What you should do :: Each line below with the word "subequations" needs to be copied.

Dataset records Block Start

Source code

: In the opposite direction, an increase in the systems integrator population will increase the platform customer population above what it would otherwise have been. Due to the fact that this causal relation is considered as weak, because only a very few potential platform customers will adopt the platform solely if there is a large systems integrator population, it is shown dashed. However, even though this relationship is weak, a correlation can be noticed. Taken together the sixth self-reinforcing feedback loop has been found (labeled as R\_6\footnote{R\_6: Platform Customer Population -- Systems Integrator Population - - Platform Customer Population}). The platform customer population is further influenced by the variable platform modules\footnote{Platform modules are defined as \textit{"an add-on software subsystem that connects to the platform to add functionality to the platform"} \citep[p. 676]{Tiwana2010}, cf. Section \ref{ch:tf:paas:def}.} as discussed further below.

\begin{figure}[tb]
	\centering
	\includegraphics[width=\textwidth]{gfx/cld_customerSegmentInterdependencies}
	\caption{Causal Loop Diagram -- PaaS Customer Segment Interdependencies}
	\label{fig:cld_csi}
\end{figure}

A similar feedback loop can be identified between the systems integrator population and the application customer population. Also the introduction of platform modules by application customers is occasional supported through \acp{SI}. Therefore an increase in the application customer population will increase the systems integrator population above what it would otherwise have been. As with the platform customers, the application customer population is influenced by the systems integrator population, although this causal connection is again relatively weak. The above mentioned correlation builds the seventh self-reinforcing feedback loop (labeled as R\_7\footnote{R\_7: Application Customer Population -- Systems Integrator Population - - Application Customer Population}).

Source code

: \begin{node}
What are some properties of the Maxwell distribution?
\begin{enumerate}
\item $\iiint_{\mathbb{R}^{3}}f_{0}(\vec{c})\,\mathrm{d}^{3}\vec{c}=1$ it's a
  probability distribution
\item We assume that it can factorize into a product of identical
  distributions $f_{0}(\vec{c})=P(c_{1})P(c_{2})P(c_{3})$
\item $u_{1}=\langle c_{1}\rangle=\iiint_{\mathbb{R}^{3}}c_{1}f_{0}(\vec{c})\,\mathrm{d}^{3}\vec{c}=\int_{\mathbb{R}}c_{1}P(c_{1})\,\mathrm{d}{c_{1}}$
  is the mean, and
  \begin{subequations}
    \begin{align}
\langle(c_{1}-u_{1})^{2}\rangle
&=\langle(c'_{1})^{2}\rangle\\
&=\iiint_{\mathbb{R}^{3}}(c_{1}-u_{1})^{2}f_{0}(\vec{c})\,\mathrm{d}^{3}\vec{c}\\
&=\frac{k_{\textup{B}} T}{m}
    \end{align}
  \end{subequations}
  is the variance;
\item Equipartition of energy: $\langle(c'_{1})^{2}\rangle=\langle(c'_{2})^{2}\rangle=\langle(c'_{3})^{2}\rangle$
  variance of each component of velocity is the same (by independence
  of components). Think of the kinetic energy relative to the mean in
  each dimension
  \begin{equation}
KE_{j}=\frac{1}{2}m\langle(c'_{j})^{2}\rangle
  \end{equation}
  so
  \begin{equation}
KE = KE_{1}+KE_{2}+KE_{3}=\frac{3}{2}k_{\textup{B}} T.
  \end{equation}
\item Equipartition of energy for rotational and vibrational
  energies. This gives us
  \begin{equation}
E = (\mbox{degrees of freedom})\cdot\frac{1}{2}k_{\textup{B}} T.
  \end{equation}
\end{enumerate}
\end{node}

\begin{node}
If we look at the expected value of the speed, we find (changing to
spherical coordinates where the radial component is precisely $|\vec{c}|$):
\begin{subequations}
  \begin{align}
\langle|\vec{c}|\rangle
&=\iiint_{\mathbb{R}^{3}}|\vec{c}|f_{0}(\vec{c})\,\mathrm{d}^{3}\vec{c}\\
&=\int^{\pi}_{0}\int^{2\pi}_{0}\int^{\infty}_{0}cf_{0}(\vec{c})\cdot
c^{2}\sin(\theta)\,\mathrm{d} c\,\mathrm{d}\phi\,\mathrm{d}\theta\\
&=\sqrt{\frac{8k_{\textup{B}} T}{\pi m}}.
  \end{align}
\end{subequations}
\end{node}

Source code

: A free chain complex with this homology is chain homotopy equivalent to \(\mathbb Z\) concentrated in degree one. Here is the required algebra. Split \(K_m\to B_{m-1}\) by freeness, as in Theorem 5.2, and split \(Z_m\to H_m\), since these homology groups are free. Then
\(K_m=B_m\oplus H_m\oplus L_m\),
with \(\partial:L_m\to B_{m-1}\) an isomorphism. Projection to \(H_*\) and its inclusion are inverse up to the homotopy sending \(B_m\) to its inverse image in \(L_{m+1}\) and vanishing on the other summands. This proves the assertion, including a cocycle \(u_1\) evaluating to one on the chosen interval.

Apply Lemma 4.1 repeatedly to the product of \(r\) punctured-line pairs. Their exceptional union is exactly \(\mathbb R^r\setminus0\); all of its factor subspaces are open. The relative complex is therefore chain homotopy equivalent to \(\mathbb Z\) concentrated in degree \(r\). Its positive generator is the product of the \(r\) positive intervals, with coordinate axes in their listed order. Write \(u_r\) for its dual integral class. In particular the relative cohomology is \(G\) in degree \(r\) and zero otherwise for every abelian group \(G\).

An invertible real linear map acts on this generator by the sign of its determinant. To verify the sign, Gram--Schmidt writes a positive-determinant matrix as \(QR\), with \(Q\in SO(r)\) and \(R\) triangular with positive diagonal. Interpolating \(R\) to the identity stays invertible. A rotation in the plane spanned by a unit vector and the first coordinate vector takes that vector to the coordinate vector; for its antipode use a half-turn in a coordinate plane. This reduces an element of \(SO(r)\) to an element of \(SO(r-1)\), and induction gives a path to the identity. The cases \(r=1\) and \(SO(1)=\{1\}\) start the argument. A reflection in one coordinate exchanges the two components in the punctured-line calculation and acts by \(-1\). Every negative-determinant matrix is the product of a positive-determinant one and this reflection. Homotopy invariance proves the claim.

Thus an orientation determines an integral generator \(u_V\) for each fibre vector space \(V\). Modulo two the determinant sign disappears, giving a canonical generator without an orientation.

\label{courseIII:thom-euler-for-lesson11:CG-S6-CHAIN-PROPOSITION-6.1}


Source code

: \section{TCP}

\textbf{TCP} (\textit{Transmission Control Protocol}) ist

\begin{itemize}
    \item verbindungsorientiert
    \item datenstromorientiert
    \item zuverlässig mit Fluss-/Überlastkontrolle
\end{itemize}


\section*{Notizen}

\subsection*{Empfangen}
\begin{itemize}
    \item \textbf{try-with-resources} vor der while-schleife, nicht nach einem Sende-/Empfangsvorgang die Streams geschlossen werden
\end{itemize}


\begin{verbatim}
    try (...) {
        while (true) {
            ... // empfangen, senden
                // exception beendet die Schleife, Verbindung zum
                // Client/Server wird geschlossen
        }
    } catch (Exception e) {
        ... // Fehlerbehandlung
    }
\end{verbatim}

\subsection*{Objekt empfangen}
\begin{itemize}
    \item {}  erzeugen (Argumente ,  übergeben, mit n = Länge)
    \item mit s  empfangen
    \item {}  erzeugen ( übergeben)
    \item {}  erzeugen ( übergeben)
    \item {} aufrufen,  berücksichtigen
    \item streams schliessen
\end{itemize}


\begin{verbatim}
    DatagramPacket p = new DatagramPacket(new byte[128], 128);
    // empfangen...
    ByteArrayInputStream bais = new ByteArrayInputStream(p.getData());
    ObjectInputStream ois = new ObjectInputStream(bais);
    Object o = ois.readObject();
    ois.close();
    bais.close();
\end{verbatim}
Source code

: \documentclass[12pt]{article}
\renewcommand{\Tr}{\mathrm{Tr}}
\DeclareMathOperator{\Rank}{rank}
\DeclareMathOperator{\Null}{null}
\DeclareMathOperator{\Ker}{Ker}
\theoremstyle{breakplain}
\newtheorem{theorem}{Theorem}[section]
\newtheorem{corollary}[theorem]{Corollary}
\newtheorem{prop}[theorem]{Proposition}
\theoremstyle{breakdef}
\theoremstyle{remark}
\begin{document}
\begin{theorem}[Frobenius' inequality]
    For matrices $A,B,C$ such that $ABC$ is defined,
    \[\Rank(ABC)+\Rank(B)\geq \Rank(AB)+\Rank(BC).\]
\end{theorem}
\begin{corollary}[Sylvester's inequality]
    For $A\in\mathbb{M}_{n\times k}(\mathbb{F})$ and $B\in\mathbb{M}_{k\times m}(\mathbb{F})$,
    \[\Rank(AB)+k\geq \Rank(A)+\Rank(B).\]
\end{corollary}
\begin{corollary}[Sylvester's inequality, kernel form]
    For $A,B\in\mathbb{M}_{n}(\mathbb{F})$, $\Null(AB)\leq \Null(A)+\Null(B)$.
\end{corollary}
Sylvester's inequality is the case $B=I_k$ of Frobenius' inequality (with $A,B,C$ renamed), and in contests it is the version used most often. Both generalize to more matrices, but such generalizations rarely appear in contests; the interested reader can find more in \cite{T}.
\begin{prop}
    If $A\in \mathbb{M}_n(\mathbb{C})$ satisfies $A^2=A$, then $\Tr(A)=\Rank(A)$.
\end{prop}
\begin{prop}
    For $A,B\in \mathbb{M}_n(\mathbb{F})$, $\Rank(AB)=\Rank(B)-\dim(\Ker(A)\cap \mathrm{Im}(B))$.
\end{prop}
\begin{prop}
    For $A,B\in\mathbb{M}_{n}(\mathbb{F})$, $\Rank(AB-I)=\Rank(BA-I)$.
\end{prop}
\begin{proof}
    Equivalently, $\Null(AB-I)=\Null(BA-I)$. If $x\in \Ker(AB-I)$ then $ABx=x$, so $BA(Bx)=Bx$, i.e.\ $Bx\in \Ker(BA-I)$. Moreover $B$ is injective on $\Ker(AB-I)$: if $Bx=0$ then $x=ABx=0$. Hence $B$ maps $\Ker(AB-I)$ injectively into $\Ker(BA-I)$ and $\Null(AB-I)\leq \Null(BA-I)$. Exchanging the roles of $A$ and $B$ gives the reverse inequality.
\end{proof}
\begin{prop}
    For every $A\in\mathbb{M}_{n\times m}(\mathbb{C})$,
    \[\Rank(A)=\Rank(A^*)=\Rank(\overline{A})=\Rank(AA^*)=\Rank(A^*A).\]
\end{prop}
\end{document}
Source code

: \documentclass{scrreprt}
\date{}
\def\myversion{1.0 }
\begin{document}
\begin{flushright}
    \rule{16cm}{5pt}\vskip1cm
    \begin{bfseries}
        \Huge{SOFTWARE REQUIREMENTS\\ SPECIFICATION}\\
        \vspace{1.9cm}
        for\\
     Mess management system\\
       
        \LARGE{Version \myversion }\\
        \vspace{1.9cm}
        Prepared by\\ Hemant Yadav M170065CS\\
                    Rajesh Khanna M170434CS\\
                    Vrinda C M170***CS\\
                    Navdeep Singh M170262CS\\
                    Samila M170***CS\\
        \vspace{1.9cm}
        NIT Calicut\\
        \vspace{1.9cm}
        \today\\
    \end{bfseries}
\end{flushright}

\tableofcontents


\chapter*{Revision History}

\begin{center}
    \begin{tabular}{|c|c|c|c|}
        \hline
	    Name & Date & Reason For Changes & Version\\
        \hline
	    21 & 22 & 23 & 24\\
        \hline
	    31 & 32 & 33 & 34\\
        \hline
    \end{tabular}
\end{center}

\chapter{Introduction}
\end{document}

Dataset records Block End

Completed exercise ::
  \begin{subequations}
  \end{subequations}
\begin{subequations}
\end{subequations}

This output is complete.